El régimen chino es todo un ejemplo de capitalismo tutelado, autoritario
y ultradesarrollista al que se llega tras la militarización de la
sociedad. En China la dominación tendrá su futura edad de oro. Siempre
hay pusilánimes retardados que lamentarán el retroceso de la
“democracia” que el modelo chino conlleva, como si lo que ellos
denominan así no fuera otra cosa que la forma política de un periodo
obsoleto, el que correspondía a la partitocracia consentida en la que
ellos participaban gustosamente hasta ayer. Pues bien, si el
parlamentarismo empieza a ser impopular y maloliente para los dirigidos
en su mayoría, y por consiguiente, resulta cada vez menos eficaz como
herramienta de domesticación política, en gran parte es debido a la
preponderancia que ha adquirido en los nuevos tiempos el control
policial y la censura sobre malabarismo de los partidos. Los gobiernos
tienden a utilizar los estados de alarma como herramienta habitual de
gobierno, pues las medidas que implican son las únicas que funcionan
correctamente para la dominación en los momentos críticos.

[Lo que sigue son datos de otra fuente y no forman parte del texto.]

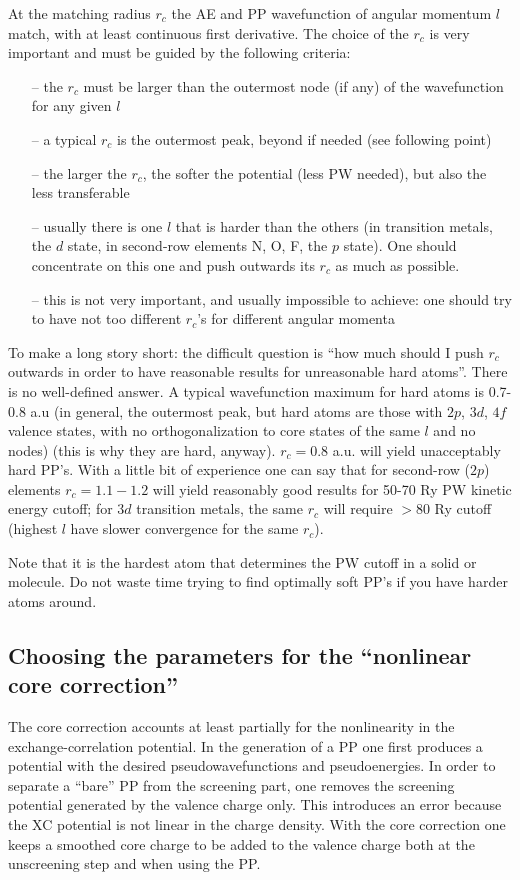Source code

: At the matching radius $r_c$ the AE and PP wavefunction
of angular momentum $l$ match, with at least continuous first
derivative. The choice of the $r_c$ is very important and must be
guided by the following criteria: 
\begin{enumerate}
\item[--] the $r_c$ must be larger than the outermost node (if any)
of the wavefunction for any given $l$
\item[--] a typical $r_c$ is the outermost peak, beyond if needed
(see following point)
\item[--] the larger the $r_c$, the softer the potential (less PW
needed), but also the less transferable
\item[--] usually there is one $l$ that is harder than the others
(in transition metals, the $d$ state, in second-row elements N, O, F, 
the $p$ state). One should concentrate on this one and push outwards 
its $r_c$ as much as possible.
\item[--] this is not very important, and usually impossible to
achieve: one should try to have not too different $r_c$'s for
different angular momenta
\end{enumerate}
To make a long story short: the difficult question is ``how much
should I push $r_c$ outwards in order to have reasonable results for
unreasonable hard atoms''. There is no well-defined answer. A typical
wavefunction maximum for hard atoms is 0.7-0.8 a.u (in general, the
outermost peak, but hard atoms are those with $2p$, $3d$, $4f$ valence
states, with no orthogonalization to core states of the same $l$ and
no nodes) (this is why they are hard, anyway). $r_c=0.8$ a.u. will
yield unacceptably hard PP's. With a little bit of experience one can
say that for second-row ($2p$) elements $r_c=1.1-1.2$ will yield
reasonably good results for 50-70 Ry PW kinetic energy cutoff; for
$3d$ transition metals, the same $r_c$ will require $> 80$ Ry cutoff
(highest $l$ have slower convergence for the same $r_c$).

Note that it is the hardest atom that determines the PW cutoff in a
solid or molecule. Do not waste time trying to find optimally soft 
PP's if you have harder atoms around.

\subsection{Choosing the parameters for the ``nonlinear core correction''}

The core correction accounts at least partially for the nonlinearity
in the exchange-correlation potential. In the generation of a PP one
first produces a potential with the desired pseudowavefunctions and
pseudoenergies. In order to separate a ``bare'' PP from the screening
part, one removes the screening potential generated by the valence
charge only. This introduces an error because the XC potential is not
linear in the charge density. With the core correction one keeps a  
smoothed core charge to be added to the valence charge both at the
unscreening step and when using the PP.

Ocultan la
debilidad real del Estado, la vitalidad que contiene la sociedad civil y
el hecho de que al sistema no le sostiene su fuerza, sino la atomización
de sus súbditos descontentos. En una fase política donde el miedo, el
chantaje emocional y los big data son fundamentales para gobernar, los
partidos políticos son mucho menos útiles que los técnicos, los
comunicadores, los jueces o la policía.

Lo que más debe de preocuparnos ahora es que la pandemia no solo culmine
algunos procesos que vienen de antiguo, como por ejemplo, el de la
producción industrial estandardizada de alimentos, el de la
medicalización social y el de la regimentación de la vida cotidiana,
sino que avance considerablemente en el proceso de la digitalización
social. Si la comida basura como dieta mundial, el uso generalizado de
remedios farmacológicos y la coerción institucional constituyen los
ingredientes básicos del pastel de la cotidianidad posmoderna, la
vigilancia digital (la coordinación técnica de las videocámaras, el
reconocimiento facial y el rastreo de los teléfonos móviles) viene a ser
la guinda. De aquellos polvos, estos lodos. Cuando pase la crisis casi
todo será como antes, pero la sensación de fragilidad y desasosiego
permanecerá más de lo que la clase dominante desearía. Ese malestar de
la conciencia restará credibilidad a los partes de victoria de los
ministros y portavoces, pero está por ver si por sí solo puede echarlos
de la silla en la que se han aposentado. En caso contrario, o sea, si
conservaran su poltrona, el porvenir del género humano seguiría en manos
de impostores, pues una sociedad capaz de hacerse cargo de su propio
destino no podrá formarse nunca dentro del capitalismo y en el marco de
un Estado. La vida de la gente no empezará a caminar por senderos de
justicia, autonomía y libertad sin desprenderse del fetichismo de la
mercancía, apostatar de la religión estatista y vaciar sus grandes
superficies y sus iglesias.

Miguel Amorós

Confinado en su casa muy a su pesar, el 7 de abril de 2020.